One fascinating finding from a survey of writings on peak performance is that many of them emphasize the relationship between physical and mental conditioning. In pushing the body, we expand the mind. Overcoming physical obstacles strengthens our willpower muscles, extending our capacity to master other life challenges. Emilia Lahti describes the Finnish concept of sisu, which embraces an action mindset that embraces and tackles goals that seem to be beyond our reach. She has embodied sisu in her determination to overcome experiences of abuse, in part by tackling daunting distance running challenges. In pushing herself mentally and physically, she has found a way of accessing “an extra gear of psychological strength.”
A similar use of the body to extend performance is illustrated by David Goggins, who has been described as “the toughest man alive”. A graduate of NAVY SEAL and U.S. Army Ranger training, Goggins decided to raise money for the Special Operations Warrior Foundation by running a race in which he had to cover at least 100 miles in 24 hours. Goggins was not a distance runner, but he tackled the challenge of the distance race and successfully persevered despite multiple injuries. In his book Can’t Hurt Me, Goggins explains, “You are in danger of living a life so comfortable and soft that you will die without ever realizing your true potential.” His approach to peak performance is to “callus your mind the same way you do your hands. Take the path of most resistance every day of your life.” Indeed, when we listen to Goggins’ self-talk, it becomes clear that he utilizes the achievement of one challenge as a prod to tackle a new one. There is no finish line, no easing up, in his sisu.

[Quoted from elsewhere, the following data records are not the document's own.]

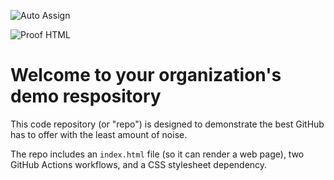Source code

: ![Auto Assign](https://github.com/Projeto-Integrador-I-Univesp/demo-repository/actions/workflows/auto-assign.yml/badge.svg)

![Proof HTML](https://github.com/Projeto-Integrador-I-Univesp/demo-repository/actions/workflows/proof-html.yml/badge.svg)

# Welcome to your organization's demo respository
This code repository (or "repo") is designed to demonstrate the best GitHub has to offer with the least amount of noise.

The repo includes an `index.html` file (so it can render a web page), two GitHub Actions workflows, and a CSS stylesheet dependency.
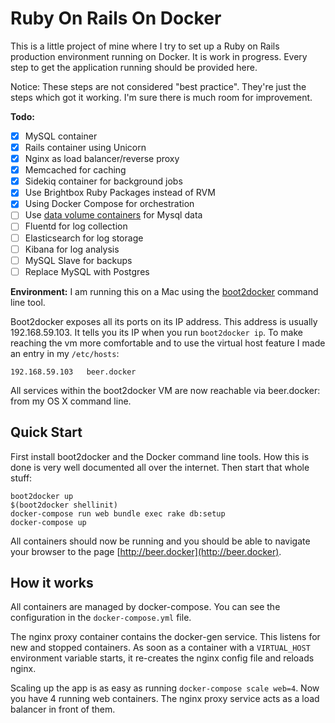 # Ruby On Rails On Docker

This is a little project of mine where I try to set up a Ruby on Rails production environment running on Docker.
It is work in progress. Every step to get the application running should be provided here.

Notice: These steps are not considered "best practice". They're just the steps which got it working. I'm sure
there is much room for improvement.

**Todo:**

  * [x] MySQL container
  * [x] Rails container using Unicorn
  * [x] Nginx as load balancer/reverse proxy
  * [x] Memcached for caching
  * [x] Sidekiq container for background jobs
  * [x] Use Brightbox Ruby Packages instead of RVM
  * [x] Using Docker Compose for orchestration
  * [ ] Use [data volume containers](https://docs.docker.com/userguide/dockervolumes/) for Mysql data
  * [ ] Fluentd for log collection
  * [ ] Elasticsearch for log storage
  * [ ] Kibana for log analysis
  * [ ] MySQL Slave for backups
  * [ ] Replace MySQL with Postgres

**Environment:**
I am running this on a Mac using the [boot2docker](http://boot2docker.io) command line tool.

Boot2docker exposes all its ports on its IP address. This address is usually 192.168.59.103. It tells you its
IP when you run `boot2docker ip`. To make reaching the vm more comfortable and to use the virtual host feature
I made an entry in my `/etc/hosts`:

    192.168.59.103   beer.docker

All services within the boot2docker VM are now reachable via beer.docker:<port> from my OS X command line.

## Quick Start

First install boot2docker and the Docker command line tools. How this is done is very well documented
all over the internet. Then start that whole stuff:

    boot2docker up
    $(boot2docker shellinit)
    docker-compose run web bundle exec rake db:setup
    docker-compose up

All containers should now be running and you should be able to navigate your browser to the page
[http://beer.docker](http://beer.docker).

## How it works

All containers are managed by docker-compose. You can see the configuration in the `docker-compose.yml`
file.

The nginx proxy container contains the docker-gen service. This listens for new and stopped containers.
As soon as a container with a `VIRTUAL_HOST` environment variable starts, it re-creates the nginx config file
and reloads nginx.

Scaling up the app is as easy as running `docker-compose scale web=4`. Now you have 4 running web containers.
The nginx proxy service acts as a load balancer in front of them.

Most of us are familiar with research that links sedentary lifestyles to poor health outcomes. Less well appreciated is that being sedentary also comes with increased odds of stress, depression, and diminished well-being. Among adolescents, increased screen time is associated with poorer mental health. Sedentary lifestyles are also associated with elevated levels of anxiety. From the perspectives of Lahti and Goggins, the comfortable, sedentary life may in fact serve as training for non-effort and avoidance, preventing us from tackling challenges and attaining peak performance. By challenging the body, we inevitably encounter mental, emotional challenges–and we learn how to overcome them. As in the short-term therapies, positive change follows from an enhanced state of consciousness. The demands of physical activity stimulate our emotional resilience and ability to persevere under duress.
Fergus Connolly, who has worked with elite athletes and special forces operators, quotes Irish politician Terence MacSwiney, who died after a hunger strike initiated while he was incarcerated: “It is not those who can inflict the most, but those that can suffer the most who will conquer.” Peak performers, he finds, “make their game face their everyday face”. Like Goggins, Connolly notes that the key to high levels of achievement is a self-talk that embraces the discomfort of extraordinary efforts. He explains that “the potency of self-talk extends to self-projection.” Our internal dialogues become destiny.
The psychological dangers of a sedentary lifestyle is that comfortable bodies never allow us to exit the routine. Without the immediacy of daily challenges, we fail to exercise the will and thus never find the resources to persist and achieve great things. Lahti, on her site, quotes William James: “Do something every day for no other reason than you would rather not do it, so that when the hour of dire need draws nigh, it may find you not unnerved and untrained to stand the test.” It is in embracing the “path of most resistance” that we cultivate the will to sustain extraordinary efforts.